Paraphrase: “I told you that you were going to do this. And now you’ve done it! That’s why I was justified in disobeying. Because I didn’t want to be sucked in again for no reason. I didn’t want to have to talk big about what you were going to do – knowing you’d never do it – and then look like a fool when you didn’t do it. But you did it! You sucked me in again, after I convinced myself that you had changed, and here we are. I’m so humiliated I could die!”

But God never changes. The good thing about that is: He’s always good. It’s not like being sucked into the messy lives of those we love who might fail us. God never fails. We may fail in wanting the right things from God. But God doesn’t drop the ball on who he is. He’s consistent. His gracious, merciful, patient, loving, relenting-from-disaster character will always hold true. Jonah was right about that. But what Jonah seemed to forget was: He didn’t deserve forgiveness (or that plant that sprouted to keep him cool) either. He’d known God long enough that he’d become entitled. He thought his relationship with God was about him. He thought he made the rules. He thought it was about what he could get out of God. 

But it’s never about us. It’s always about God. Everything. All the time. And that’s part of what Jonah got pre-angry about. Because he was going to obey God’s wishes for one reason – to tell those awful people how God was going to destroy them and everything they loved and then sit back and watch the filthy place burn like they deserved. But if God dared to make this about him again, if he dared relent, Jonah was going to be mad.
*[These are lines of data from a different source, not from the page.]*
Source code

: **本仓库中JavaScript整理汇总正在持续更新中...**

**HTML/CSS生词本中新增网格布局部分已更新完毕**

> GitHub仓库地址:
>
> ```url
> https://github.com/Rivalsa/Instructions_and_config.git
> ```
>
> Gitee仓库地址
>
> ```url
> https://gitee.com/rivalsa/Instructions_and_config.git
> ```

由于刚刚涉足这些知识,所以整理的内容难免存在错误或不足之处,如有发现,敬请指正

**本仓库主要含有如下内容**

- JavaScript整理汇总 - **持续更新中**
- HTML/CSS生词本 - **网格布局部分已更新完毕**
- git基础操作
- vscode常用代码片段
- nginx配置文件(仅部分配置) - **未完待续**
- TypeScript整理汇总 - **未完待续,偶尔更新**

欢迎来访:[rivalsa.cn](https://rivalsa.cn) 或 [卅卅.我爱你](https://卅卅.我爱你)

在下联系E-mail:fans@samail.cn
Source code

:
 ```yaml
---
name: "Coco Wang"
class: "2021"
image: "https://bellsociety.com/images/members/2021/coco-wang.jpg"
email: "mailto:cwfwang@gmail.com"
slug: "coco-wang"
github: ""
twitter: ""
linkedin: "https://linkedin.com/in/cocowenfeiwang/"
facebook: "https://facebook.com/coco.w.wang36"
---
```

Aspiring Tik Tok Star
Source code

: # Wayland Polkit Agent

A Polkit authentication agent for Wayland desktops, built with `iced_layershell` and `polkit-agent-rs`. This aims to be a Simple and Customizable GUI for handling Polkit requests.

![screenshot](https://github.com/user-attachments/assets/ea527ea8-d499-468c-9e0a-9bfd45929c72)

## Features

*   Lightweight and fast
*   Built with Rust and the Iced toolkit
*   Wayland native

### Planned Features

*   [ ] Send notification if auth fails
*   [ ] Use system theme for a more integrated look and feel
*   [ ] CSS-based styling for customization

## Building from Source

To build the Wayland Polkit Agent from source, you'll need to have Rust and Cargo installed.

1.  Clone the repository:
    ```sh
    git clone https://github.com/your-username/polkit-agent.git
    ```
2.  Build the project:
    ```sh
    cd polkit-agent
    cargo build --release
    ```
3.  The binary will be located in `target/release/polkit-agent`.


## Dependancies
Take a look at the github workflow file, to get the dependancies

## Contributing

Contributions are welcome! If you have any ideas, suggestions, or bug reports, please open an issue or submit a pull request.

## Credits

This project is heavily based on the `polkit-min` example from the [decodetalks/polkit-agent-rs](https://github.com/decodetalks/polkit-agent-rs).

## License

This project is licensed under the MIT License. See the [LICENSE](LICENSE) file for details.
But thank goodness God dares. Thank goodness he gives us what we don’t deserve. I just pray that we Jonahs out there – who know God and the mercy and grace and love and patience and relenting that is part of his very being – don’t forget that we didn’t always know God. We didn’t always know his character. And we weren’t always the “good” people we envision ourselves to be. Thank goodness someone was willing to tell us about him – not because we deserve his grace, mercy, love, etc. – but because God is bigger than all of the things we’ve done that need grace, mercy, love, etc. 

May we never lose sight of our undeserving nature. And may we never grow weary of the steadfastness of God’s.


Saturday, March 22, 2014

Crack and Cheese

I told my husband I would write down this recipe immediately, so I wouldn't forget it. And then, I don't know, life happened. Or at least something more important than writing down a recipe did. But I've had it on my mind for the last month or so. So, here it is.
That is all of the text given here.